## Required action
Exactly the lines below from the one with "if not found" up to and including the one with "- Exploration.md exists" make up the answer, with nothing else added.
%%
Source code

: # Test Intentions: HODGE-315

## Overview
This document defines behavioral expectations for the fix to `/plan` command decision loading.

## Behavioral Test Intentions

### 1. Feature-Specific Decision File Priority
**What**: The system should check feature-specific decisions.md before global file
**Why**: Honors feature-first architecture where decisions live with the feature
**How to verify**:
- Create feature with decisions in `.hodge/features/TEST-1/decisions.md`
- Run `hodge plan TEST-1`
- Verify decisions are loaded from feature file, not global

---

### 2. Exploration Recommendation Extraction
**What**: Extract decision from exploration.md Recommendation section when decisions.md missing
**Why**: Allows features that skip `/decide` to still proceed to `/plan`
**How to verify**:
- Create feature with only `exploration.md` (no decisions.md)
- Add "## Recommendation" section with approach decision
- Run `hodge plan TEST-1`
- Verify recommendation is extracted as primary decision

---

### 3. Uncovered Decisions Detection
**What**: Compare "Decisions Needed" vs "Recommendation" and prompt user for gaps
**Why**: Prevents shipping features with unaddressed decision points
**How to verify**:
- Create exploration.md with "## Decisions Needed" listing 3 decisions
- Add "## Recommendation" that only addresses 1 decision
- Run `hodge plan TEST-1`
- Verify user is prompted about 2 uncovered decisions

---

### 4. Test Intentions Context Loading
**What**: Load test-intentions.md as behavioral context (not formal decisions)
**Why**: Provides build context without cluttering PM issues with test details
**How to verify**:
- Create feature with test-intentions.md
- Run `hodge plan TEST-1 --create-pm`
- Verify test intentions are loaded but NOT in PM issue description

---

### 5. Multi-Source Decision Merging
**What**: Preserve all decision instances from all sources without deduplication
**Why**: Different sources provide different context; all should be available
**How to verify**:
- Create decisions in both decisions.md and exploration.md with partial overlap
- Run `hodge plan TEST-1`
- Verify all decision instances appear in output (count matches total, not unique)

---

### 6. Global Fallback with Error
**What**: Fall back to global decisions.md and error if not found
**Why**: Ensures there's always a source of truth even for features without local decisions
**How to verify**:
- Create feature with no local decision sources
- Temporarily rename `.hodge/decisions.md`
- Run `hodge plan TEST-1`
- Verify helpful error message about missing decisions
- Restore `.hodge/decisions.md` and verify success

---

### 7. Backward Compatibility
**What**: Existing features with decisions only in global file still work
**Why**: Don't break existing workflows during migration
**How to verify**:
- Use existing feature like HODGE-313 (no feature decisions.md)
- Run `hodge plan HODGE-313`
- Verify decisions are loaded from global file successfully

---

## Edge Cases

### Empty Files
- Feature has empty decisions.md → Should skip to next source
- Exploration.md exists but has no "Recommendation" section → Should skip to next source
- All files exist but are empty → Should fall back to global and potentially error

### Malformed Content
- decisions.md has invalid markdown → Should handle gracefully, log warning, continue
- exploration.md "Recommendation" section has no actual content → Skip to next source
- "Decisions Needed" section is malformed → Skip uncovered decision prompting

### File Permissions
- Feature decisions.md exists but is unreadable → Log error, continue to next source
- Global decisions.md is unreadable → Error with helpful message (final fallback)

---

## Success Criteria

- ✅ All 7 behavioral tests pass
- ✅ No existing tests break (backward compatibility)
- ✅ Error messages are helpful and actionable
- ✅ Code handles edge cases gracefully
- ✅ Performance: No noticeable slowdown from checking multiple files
%%
%%
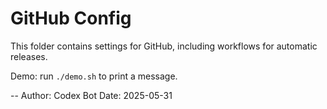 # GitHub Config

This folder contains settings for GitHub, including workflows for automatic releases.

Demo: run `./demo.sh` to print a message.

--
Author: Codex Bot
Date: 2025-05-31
%%
## Task response
**What**: Fall back to global decisions.md and error if not found
**Why**: Ensures there's always a source of truth even for features without local decisions
**How to verify**:
- Create feature with no local decision sources
- Temporarily rename `.hodge/decisions.md`
- Run `hodge plan TEST-1`
- Verify helpful error message about missing decisions
- Restore `.hodge/decisions.md` and verify success

---

### 7. Backward Compatibility
**What**: Existing features with decisions only in global file still work
**Why**: Don't break existing workflows during migration
**How to verify**:
- Use existing feature like HODGE-313 (no feature decisions.md)
- Run `hodge plan HODGE-313`
- Verify decisions are loaded from global file successfully

---

## Edge Cases

### Empty Files
- Feature has empty decisions.md → Should skip to next source
- Exploration.md exists but has no "Recommendation" section → Should skip to next source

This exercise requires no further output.